RECORD EXCERPTS |
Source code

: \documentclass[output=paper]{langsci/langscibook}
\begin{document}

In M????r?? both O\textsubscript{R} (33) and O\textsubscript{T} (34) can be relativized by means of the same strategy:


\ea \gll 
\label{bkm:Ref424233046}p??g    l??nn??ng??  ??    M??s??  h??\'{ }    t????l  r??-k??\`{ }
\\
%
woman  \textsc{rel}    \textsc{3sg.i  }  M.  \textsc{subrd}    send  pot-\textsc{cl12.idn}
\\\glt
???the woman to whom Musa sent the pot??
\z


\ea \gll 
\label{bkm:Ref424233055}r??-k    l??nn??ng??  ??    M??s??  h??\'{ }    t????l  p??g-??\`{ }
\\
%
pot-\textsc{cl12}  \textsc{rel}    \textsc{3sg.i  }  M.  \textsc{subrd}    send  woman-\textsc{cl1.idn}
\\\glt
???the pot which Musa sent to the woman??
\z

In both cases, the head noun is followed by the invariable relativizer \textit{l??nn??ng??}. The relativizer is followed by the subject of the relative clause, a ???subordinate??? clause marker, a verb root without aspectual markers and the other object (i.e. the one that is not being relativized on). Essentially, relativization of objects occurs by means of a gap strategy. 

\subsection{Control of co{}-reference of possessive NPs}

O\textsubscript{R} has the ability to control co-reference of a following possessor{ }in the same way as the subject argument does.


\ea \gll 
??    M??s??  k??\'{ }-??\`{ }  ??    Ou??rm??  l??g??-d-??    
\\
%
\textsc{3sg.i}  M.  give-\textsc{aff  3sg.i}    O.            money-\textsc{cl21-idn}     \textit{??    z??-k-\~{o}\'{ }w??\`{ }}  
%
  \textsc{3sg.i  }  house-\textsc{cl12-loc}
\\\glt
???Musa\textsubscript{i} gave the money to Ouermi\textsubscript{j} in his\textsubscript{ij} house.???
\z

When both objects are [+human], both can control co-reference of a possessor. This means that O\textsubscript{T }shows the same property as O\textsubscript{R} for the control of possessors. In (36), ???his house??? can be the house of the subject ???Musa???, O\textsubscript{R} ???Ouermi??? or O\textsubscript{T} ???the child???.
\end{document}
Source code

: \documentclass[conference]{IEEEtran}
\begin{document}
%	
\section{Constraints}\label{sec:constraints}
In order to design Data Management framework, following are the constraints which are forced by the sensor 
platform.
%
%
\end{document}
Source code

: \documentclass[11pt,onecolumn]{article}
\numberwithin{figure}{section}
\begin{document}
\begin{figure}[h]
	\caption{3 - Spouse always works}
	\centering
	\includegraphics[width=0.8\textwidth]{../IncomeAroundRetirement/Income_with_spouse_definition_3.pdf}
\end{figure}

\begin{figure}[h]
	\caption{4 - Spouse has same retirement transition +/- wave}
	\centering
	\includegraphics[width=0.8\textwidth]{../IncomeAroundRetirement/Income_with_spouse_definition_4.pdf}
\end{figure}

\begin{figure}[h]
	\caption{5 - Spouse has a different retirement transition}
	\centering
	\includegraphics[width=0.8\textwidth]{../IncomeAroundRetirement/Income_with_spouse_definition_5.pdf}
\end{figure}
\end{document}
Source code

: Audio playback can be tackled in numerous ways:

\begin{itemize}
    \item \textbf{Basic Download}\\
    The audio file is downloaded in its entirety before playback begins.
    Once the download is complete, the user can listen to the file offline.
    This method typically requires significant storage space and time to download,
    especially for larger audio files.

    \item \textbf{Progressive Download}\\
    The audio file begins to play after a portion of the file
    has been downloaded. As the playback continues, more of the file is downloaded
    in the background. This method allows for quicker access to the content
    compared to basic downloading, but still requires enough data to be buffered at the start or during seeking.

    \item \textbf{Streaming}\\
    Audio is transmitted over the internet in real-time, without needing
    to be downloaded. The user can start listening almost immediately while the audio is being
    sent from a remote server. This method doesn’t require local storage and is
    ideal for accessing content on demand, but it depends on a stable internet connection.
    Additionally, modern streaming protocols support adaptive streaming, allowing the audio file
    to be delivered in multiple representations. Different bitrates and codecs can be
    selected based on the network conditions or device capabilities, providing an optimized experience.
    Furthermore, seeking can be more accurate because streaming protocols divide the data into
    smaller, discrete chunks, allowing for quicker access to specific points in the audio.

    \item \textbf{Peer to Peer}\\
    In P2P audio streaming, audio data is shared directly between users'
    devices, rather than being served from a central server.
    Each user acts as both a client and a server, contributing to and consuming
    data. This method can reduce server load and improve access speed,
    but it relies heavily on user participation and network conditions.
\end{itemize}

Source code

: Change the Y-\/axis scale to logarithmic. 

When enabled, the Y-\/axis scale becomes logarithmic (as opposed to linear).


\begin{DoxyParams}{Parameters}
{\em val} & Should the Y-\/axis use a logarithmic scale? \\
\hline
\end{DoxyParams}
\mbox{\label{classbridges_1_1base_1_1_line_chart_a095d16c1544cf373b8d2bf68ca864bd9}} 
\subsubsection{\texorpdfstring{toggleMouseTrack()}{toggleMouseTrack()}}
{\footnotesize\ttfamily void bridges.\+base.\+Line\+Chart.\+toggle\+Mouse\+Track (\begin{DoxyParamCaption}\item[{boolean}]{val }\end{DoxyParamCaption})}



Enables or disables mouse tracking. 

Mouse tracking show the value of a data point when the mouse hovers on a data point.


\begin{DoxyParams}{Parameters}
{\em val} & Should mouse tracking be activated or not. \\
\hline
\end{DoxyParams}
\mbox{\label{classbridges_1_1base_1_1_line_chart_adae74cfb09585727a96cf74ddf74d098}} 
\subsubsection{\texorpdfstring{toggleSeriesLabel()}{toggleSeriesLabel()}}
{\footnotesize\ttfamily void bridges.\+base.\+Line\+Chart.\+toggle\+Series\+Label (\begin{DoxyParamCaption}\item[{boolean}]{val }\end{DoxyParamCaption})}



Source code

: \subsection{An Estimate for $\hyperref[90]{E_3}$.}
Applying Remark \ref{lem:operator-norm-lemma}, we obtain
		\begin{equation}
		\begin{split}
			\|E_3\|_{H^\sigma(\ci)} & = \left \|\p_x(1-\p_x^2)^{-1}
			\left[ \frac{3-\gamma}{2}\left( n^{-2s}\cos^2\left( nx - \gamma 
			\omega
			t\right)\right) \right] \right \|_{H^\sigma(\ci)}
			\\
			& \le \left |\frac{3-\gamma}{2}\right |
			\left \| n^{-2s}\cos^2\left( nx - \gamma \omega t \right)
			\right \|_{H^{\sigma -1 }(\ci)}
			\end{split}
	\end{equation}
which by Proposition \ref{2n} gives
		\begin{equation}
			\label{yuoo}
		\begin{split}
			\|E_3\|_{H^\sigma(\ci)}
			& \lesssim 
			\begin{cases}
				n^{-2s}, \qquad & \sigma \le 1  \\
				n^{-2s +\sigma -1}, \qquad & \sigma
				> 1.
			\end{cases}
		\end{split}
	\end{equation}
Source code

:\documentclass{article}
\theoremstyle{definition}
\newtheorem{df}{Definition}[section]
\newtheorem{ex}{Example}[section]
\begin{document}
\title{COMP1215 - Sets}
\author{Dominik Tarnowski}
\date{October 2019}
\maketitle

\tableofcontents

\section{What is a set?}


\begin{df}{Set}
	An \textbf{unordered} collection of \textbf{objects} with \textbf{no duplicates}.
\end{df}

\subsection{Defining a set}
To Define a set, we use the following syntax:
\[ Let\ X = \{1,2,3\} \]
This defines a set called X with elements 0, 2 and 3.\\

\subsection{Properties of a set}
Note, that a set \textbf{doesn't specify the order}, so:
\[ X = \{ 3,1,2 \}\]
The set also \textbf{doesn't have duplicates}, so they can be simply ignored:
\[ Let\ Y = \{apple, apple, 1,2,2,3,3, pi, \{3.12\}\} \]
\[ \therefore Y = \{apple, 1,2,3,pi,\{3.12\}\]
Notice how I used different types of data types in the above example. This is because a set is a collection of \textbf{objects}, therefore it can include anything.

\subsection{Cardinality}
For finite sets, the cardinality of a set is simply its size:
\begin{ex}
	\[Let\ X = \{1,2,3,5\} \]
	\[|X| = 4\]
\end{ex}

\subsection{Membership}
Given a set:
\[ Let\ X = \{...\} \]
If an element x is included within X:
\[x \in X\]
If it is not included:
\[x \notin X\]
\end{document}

EXERCISE DESCRIPTION | Go through the data and return each line where the word "mbox" appears.

EXERCISE RESPONSE |
\mbox{\label{classbridges_1_1base_1_1_line_chart_a095d16c1544cf373b8d2bf68ca864bd9}} 
\mbox{\label{classbridges_1_1base_1_1_line_chart_adae74cfb09585727a96cf74ddf74d098}} 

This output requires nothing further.